#### [PROMPT]
Copy the entries below word for word, but omit any pictures they contain.

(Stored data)
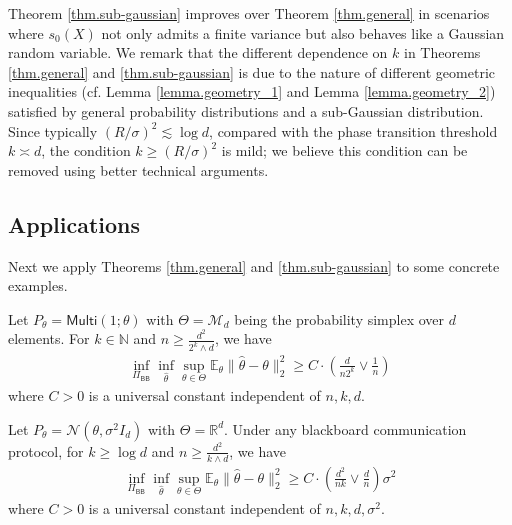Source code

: \documentclass[final,12pt]{colt2018} %
\def \bE {\mathbb{E}}
\def \bR {\mathbb{R}}
\newcommand{\calM}{{\mathcal{M}}}
\newcommand{\calN}{{\mathcal{N}}}
\begin{document}
Theorem \ref{thm.sub-gaussian} improves over Theorem \ref{thm.general} in scenarios where $s_{0}(X)$ not only admits a finite variance but also behaves like a Gaussian random variable. We remark that the different dependence on $k$ in Theorems \ref{thm.general} and \ref{thm.sub-gaussian} is due to the nature of different geometric inequalities (cf. Lemma \ref{lemma.geometry_1} and Lemma \ref{lemma.geometry_2}) satisfied by general probability distributions and a sub-Gaussian distribution. Since typically $(R/\sigma)^2\lesssim \log d$, compared with the phase transition threshold $k\asymp d$, the condition $k\ge (R/\sigma)^2$ is mild; we believe this condition can be removed using better technical arguments.

\subsection{Applications}
Next we apply Theorems \ref{thm.general} and \ref{thm.sub-gaussian} to some concrete examples.

\begin{corollary}\label{cor.multi}
	Let $P_\theta=\mathsf{Multi}(1;\theta)$ with $\Theta=\calM_d$ being the probability simplex over $d$ elements. For $k\in \mathbb{N}$ and $n\ge \frac{d^2}{2^k\wedge d}$, we have
	\begin{align*}
	\inf_{\Pi_{\mathsf{BB}}} \inf_{\hat{\theta}}\sup_{\theta\in\Theta} \bE_{\theta}\|\hat{\theta}-\theta\|_2^2 \ge C\cdot \left(\frac{d}{n2^k} \vee \frac{1}{n}\right)
	\end{align*}
	where $C>0$ is a universal constant independent of $n,k,d$.
\end{corollary}

\begin{corollary}\label{cor.gaussian}
	Let $P_\theta=\calN(\theta,\sigma^2I_d)$ with $\Theta=\bR^d$. Under any blackboard communication protocol, for $k\ge \log d$ and $n\ge \frac{d^2}{k\wedge d}$, we have
	\begin{align*}
	\inf_{\Pi_{\mathsf{BB}}} \inf_{\hat{\theta}}\sup_{\theta\in\Theta} \bE_{\theta}\|\hat{\theta}-\theta\|_2^2 \ge C\cdot \left(\frac{d^2}{nk} \vee \frac{d}{n}\right)\sigma^2
	\end{align*}
	where $C>0$ is a universal constant independent of $n,k,d,\sigma^2$.
\end{corollary}
\end{document}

#### [EXPECTED ANSWER]
Source code

: \documentclass[final,12pt]{colt2018} %
\def \bE {\mathbb{E}}
\def \bR {\mathbb{R}}
\newcommand{\calM}{{\mathcal{M}}}
\newcommand{\calN}{{\mathcal{N}}}
\begin{document}
Theorem \ref{thm.sub-gaussian} improves over Theorem \ref{thm.general} in scenarios where $s_{0}(X)$ not only admits a finite variance but also behaves like a Gaussian random variable. We remark that the different dependence on $k$ in Theorems \ref{thm.general} and \ref{thm.sub-gaussian} is due to the nature of different geometric inequalities (cf. Lemma \ref{lemma.geometry_1} and Lemma \ref{lemma.geometry_2}) satisfied by general probability distributions and a sub-Gaussian distribution. Since typically $(R/\sigma)^2\lesssim \log d$, compared with the phase transition threshold $k\asymp d$, the condition $k\ge (R/\sigma)^2$ is mild; we believe this condition can be removed using better technical arguments.

\subsection{Applications}
Next we apply Theorems \ref{thm.general} and \ref{thm.sub-gaussian} to some concrete examples.

\begin{corollary}\label{cor.multi}
	Let $P_\theta=\mathsf{Multi}(1;\theta)$ with $\Theta=\calM_d$ being the probability simplex over $d$ elements. For $k\in \mathbb{N}$ and $n\ge \frac{d^2}{2^k\wedge d}$, we have
	\begin{align*}
	\inf_{\Pi_{\mathsf{BB}}} \inf_{\hat{\theta}}\sup_{\theta\in\Theta} \bE_{\theta}\|\hat{\theta}-\theta\|_2^2 \ge C\cdot \left(\frac{d}{n2^k} \vee \frac{1}{n}\right)
	\end{align*}
	where $C>0$ is a universal constant independent of $n,k,d$.
\end{corollary}

\begin{corollary}\label{cor.gaussian}
	Let $P_\theta=\calN(\theta,\sigma^2I_d)$ with $\Theta=\bR^d$. Under any blackboard communication protocol, for $k\ge \log d$ and $n\ge \frac{d^2}{k\wedge d}$, we have
	\begin{align*}
	\inf_{\Pi_{\mathsf{BB}}} \inf_{\hat{\theta}}\sup_{\theta\in\Theta} \bE_{\theta}\|\hat{\theta}-\theta\|_2^2 \ge C\cdot \left(\frac{d^2}{nk} \vee \frac{d}{n}\right)\sigma^2
	\end{align*}
	where $C>0$ is a universal constant independent of $n,k,d,\sigma^2$.
\end{corollary}
\end{document}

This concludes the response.